Welcome to the real world.

I have decided that programming is addictive. Or maybe it's just that I'm coding in Cocoa and I'm a chocaholic. Or maybe, as my quiet friend says, I really do need to get laid.

Cocoa. What a strange language! I remember being utterly baffled by it at first, and then at second, also at third... and then one day it started to make sense. Objective-C, the language where everything is expressed between square brackets, like array[indices].

Which you can also have. So:

for (i = 0; i < N; i++) {
  FigureArray * go = [FigureArray arrayWithCapacity:ArrayOfArraySizes[i]];
  [go figure];
}

And of course, with Objective-C++ the square brackets could mean just about anything anyway, e.g.:

class Nuts : public ExerciseInRedundancy
{
public:
  inline id operator[](NSArray * A) {
    if (A)
      if ([A count])
        return [A objectAtIndex:rand([A count])];
    return @"Cashew";
  }
};

(Question: When Apple was thinking of mixing Cocoa with Java, did they plan to call it Cappuccino?)

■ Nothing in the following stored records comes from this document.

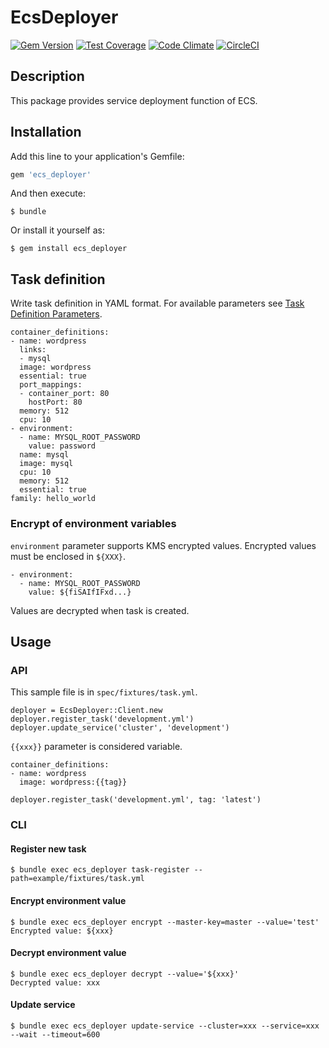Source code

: # EcsDeployer

[![Gem Version](https://badge.fury.io/rb/ecs_deployer.svg)](https://badge.fury.io/rb/ecs_deployer)
[![Test Coverage](https://codeclimate.com/github/naomichi-y/ecs_deployer/badges/coverage.svg)](https://codeclimate.com/github/naomichi-y/ecs_deployer/coverage)
[![Code Climate](https://codeclimate.com/github/naomichi-y/ecs_deployer/badges/gpa.svg)](https://codeclimate.com/github/naomichi-y/ecs_deployer)
[![CircleCI](https://circleci.com/gh/naomichi-y/ecs_deployer/tree/master.svg?style=svg)](https://circleci.com/gh/naomichi-y/ecs_deployer/tree/master)

## Description

This package provides service deployment function of ECS.

## Installation

Add this line to your application's Gemfile:

```ruby
gem 'ecs_deployer'
```

And then execute:

```
$ bundle
```

Or install it yourself as:

```
$ gem install ecs_deployer
```

## Task definition

Write task definition in YAML format.
For available parameters see [Task Definition Parameters](http://docs.aws.amazon.com/AmazonECS/latest/developerguide/task_definition_parameters.html).

```
container_definitions:
- name: wordpress
  links:
  - mysql
  image: wordpress
  essential: true
  port_mappings:
  - container_port: 80
    hostPort: 80
  memory: 512
  cpu: 10
- environment:
  - name: MYSQL_ROOT_PASSWORD
    value: password
  name: mysql
  image: mysql
  cpu: 10
  memory: 512
  essential: true
family: hello_world
```

### Encrypt of environment variables

`environment` parameter supports KMS encrypted values.
Encrypted values must be enclosed in `${XXX}`.

```
- environment:
  - name: MYSQL_ROOT_PASSWORD
    value: ${fiSAIfIFxd...}
```

Values are decrypted when task is created.

## Usage

### API

This sample file is in `spec/fixtures/task.yml`.

```
deployer = EcsDeployer::Client.new
deployer.register_task('development.yml')
deployer.update_service('cluster', 'development')
```

`{{xxx}}` parameter is considered variable.

```
container_definitions:
- name: wordpress
  image: wordpress:{{tag}}
```

```
deployer.register_task('development.yml', tag: 'latest')
```

### CLI

#### Register new task

```
$ bundle exec ecs_deployer task-register --path=example/fixtures/task.yml
```

#### Encrypt environment value

```
$ bundle exec ecs_deployer encrypt --master-key=master --value='test'
Encrypted value: ${xxx}
```

#### Decrypt environment value

```
$ bundle exec ecs_deployer decrypt --value='${xxx}'
Decrypted value: xxx
```

#### Update service

```
$ bundle exec ecs_deployer update-service --cluster=xxx --service=xxx --wait --timeout=600
```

Insane. I love it. I even looked into using GNUstep. I even compiled an obscure CVS branch of gcc and patched GNUstep source so that I could look into GNUstep using Objective-C++ but

And there is but.

But isn't there always a but?

I'm sorry, but I can't stand GNUstep. From a user perspective: it's too ugly. From a developer perspective: half the methods don't have proper names. I'll take another look next year, but until then it'll just be me and Abi and random Apple users telling me that I've obviously never used a Cocoa application because AbiWord for OS X sucks...

Funny guys. I'll have to send them a bunch of rose stems.